とはいえ、やはり気になる数字もあります。

①スマートフォン利用により減った時間

睡眠時間が40.7%で一位。次いて、勉強の時間が34.1%となっていて、生活習慣や学業に影響を及んでいることを、生徒自身が認識しているようです。スマホの利用が自分の心身や将来に影響を与えかねないという意識を子どもたちに持たせることが必要です。

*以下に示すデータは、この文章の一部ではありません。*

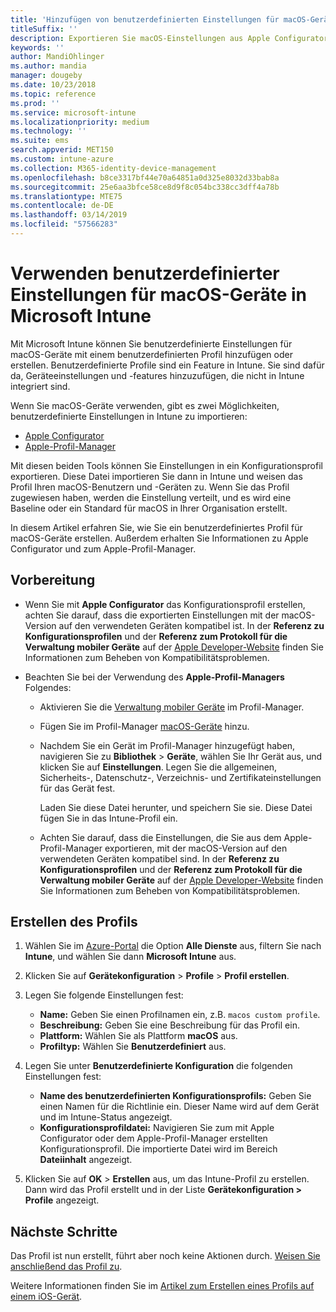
 ```yaml
---
title: 'Hinzufügen von benutzerdefinierten Einstellungen für macOS-Geräte in Microsoft Intune: Azure | Microsoft-Dokumentation'
titleSuffix: ''
description: Exportieren Sie macOS-Einstellungen aus Apple Configurator oder aus dem Apple-Profil-Manager, und importieren Sie diese Einstellungen in Microsoft Intune. Diese Einstellungen können benutzerdefinierte Einstellungen und Features auf macOS-Geräten erstellen, verwenden und steuern. Dieses benutzerdefinierte Profil kann dann macOS-Geräten in Ihrer Organisation zugewiesen oder an diese verteilt werden, um eine Baseline oder einen Standard zu erstellen.
keywords: ''
author: MandiOhlinger
ms.author: mandia
manager: dougeby
ms.date: 10/23/2018
ms.topic: reference
ms.prod: ''
ms.service: microsoft-intune
ms.localizationpriority: medium
ms.technology: ''
ms.suite: ems
search.appverid: MET150
ms.custom: intune-azure
ms.collection: M365-identity-device-management
ms.openlocfilehash: b8ce3317bf44e70a64851a0d325e8032d33bab8a
ms.sourcegitcommit: 25e6aa3bfce58ce8d9f8c054bc338cc3dff4a78b
ms.translationtype: MTE75
ms.contentlocale: de-DE
ms.lasthandoff: 03/14/2019
ms.locfileid: "57566283"
---
```

# <a name="use-custom-settings-for-macos-devices-in-microsoft-intune"></a>Verwenden benutzerdefinierter Einstellungen für macOS-Geräte in Microsoft Intune

Mit Microsoft Intune können Sie benutzerdefinierte Einstellungen für macOS-Geräte mit einem benutzerdefinierten Profil hinzufügen oder erstellen. Benutzerdefinierte Profile sind ein Feature in Intune. Sie sind dafür da, Geräteeinstellungen und -features hinzuzufügen, die nicht in Intune integriert sind.

Wenn Sie macOS-Geräte verwenden, gibt es zwei Möglichkeiten, benutzerdefinierte Einstellungen in Intune zu importieren:

- [Apple Configurator](https://itunes.apple.com/app/apple-configurator-2/id1037126344?mt=12)
- [Apple-Profil-Manager](https://support.apple.com/profile-manager)

Mit diesen beiden Tools können Sie Einstellungen in ein Konfigurationsprofil exportieren. Diese Datei importieren Sie dann in Intune und weisen das Profil Ihren macOS-Benutzern und -Geräten zu. Wenn Sie das Profil zugewiesen haben, werden die Einstellung verteilt, und es wird eine Baseline oder ein Standard für macOS in Ihrer Organisation erstellt.

In diesem Artikel erfahren Sie, wie Sie ein benutzerdefiniertes Profil für macOS-Geräte erstellen. Außerdem erhalten Sie Informationen zu Apple Configurator und zum Apple-Profil-Manager.

## <a name="before-you-begin"></a>Vorbereitung

- Wenn Sie mit **Apple Configurator** das Konfigurationsprofil erstellen, achten Sie darauf, dass die exportierten Einstellungen mit der macOS-Version auf den verwendeten Geräten kompatibel ist. In der **Referenz zu Konfigurationsprofilen** und der **Referenz zum Protokoll für die Verwaltung mobiler Geräte** auf der [Apple Developer-Website](https://developer.apple.com/) finden Sie Informationen zum Beheben von Kompatibilitätsproblemen.

- Beachten Sie bei der Verwendung des **Apple-Profil-Managers** Folgendes:

  - Aktivieren Sie die [Verwaltung mobiler Geräte](https://help.apple.com/serverapp/mac/5.7/#/apd05B9B761-D390-4A75-9251-E9AD29A61D0C) im Profil-Manager.
  - Fügen Sie im Profil-Manager [macOS-Geräte](https://help.apple.com/profilemanager/mac/5.7/#/pm9onzap1984) hinzu.
  - Nachdem Sie ein Gerät im Profil-Manager hinzugefügt haben, navigieren Sie zu **Bibliothek** > **Geräte**, wählen Sie Ihr Gerät aus, und klicken Sie auf **Einstellungen**. Legen Sie die allgemeinen, Sicherheits-, Datenschutz-, Verzeichnis- und Zertifikateinstellungen für das Gerät fest.

    Laden Sie diese Datei herunter, und speichern Sie sie. Diese Datei fügen Sie in das Intune-Profil ein. 

  - Achten Sie darauf, dass die Einstellungen, die Sie aus dem Apple-Profil-Manager exportieren, mit der macOS-Version auf den verwendeten Geräten kompatibel sind. In der **Referenz zu Konfigurationsprofilen** und der **Referenz zum Protokoll für die Verwaltung mobiler Geräte** auf der [Apple Developer-Website](https://developer.apple.com/) finden Sie Informationen zum Beheben von Kompatibilitätsproblemen.

## <a name="create-the-profile"></a>Erstellen des Profils

1. Wählen Sie im [Azure-Portal](https://portal.azure.com) die Option **Alle Dienste** aus, filtern Sie nach **Intune**, und wählen Sie dann **Microsoft Intune** aus.
2. Klicken Sie auf **Gerätekonfiguration** > **Profile** > **Profil erstellen**.
3. Legen Sie folgende Einstellungen fest:

    - **Name:** Geben Sie einen Profilnamen ein, z.B. `macos custom profile`.
    - **Beschreibung:** Geben Sie eine Beschreibung für das Profil ein.
    - **Plattform:** Wählen Sie als Plattform **macOS** aus.
    - **Profiltyp:** Wählen Sie **Benutzerdefiniert** aus.

4. Legen Sie unter **Benutzerdefinierte Konfiguration** die folgenden Einstellungen fest:

    - **Name des benutzerdefinierten Konfigurationsprofils:** Geben Sie einen Namen für die Richtlinie ein. Dieser Name wird auf dem Gerät und im Intune-Status angezeigt.
    - **Konfigurationsprofildatei:** Navigieren Sie zum mit Apple Configurator oder dem Apple-Profil-Manager erstellten Konfigurationsprofil. Die importierte Datei wird im Bereich **Dateiinhalt** angezeigt.

5. Klicken Sie auf **OK** > **Erstellen** aus, um das Intune-Profil zu erstellen. Dann wird das Profil erstellt und in der Liste **Gerätekonfiguration > Profile** angezeigt.

## <a name="next-steps"></a>Nächste Schritte

Das Profil ist nun erstellt, führt aber noch keine Aktionen durch. [Weisen Sie anschließend das Profil zu](device-profile-assign.md).

Weitere Informationen finden Sie im [Artikel zum Erstellen eines Profils auf einem iOS-Gerät](custom-settings-ios.md).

②依存傾向が高い生徒の「ソーシャルメディアでよくやりとりする人数」

ネット依存傾向が高い生徒のソーシャルメディアでよくやりとりする相手と人数が、「ソーシャルメディア上だけの友だち」が93.1人と最も多く、「今通っている学校の友だち(14.1人)」、「以前通っていた学校の友だち(10.4人)」等、実際に接触したことにある友達とのやり取りと比較すると、圧倒的に多い状況にあるようです。ソーシャルメディアは「なりすまし」も可能で、様々な思惑をもったユーザが利用している世界なので、その辺りの子供たちの理解について注意が必要です。また、実際の世界での友だち作りもバランス良くできているのかどうか?についても気にかけてあげる必要がありそうです。

③利用する際、悩んだり負担に感じること

『自分が書いてしまった内容について、後から「あれで良かったか」などと悩む』が27.7%で一位。次いで「メッセージを読んだことがわかる機能(既読チェックなど)があること」が22.4%。三位が「友達とのやりとりをなかなか終わらせないこと」で17.6%という状況です。主にコミュニケーションの面で悩んだり負担を感じている様子が伺えます。スマホやSNSは便利で楽しいコミュニケーションツールではありますが、「文字表現だけでは気持ちが伝わりにくい」とか「相手の感情や置かれている状況が、的確に把握できない」などといった特徴をよく理解して使う必要性を教育する必要があります。

まだまだ発展途上のネット依存研究の分野ではありますが、こうした調査が行われて、若者たちの現状が広く伝えられることは、大変意義のあることだと思います。今後も引き続き、この分野の研究や調査の推移を見守っていきたいと思います。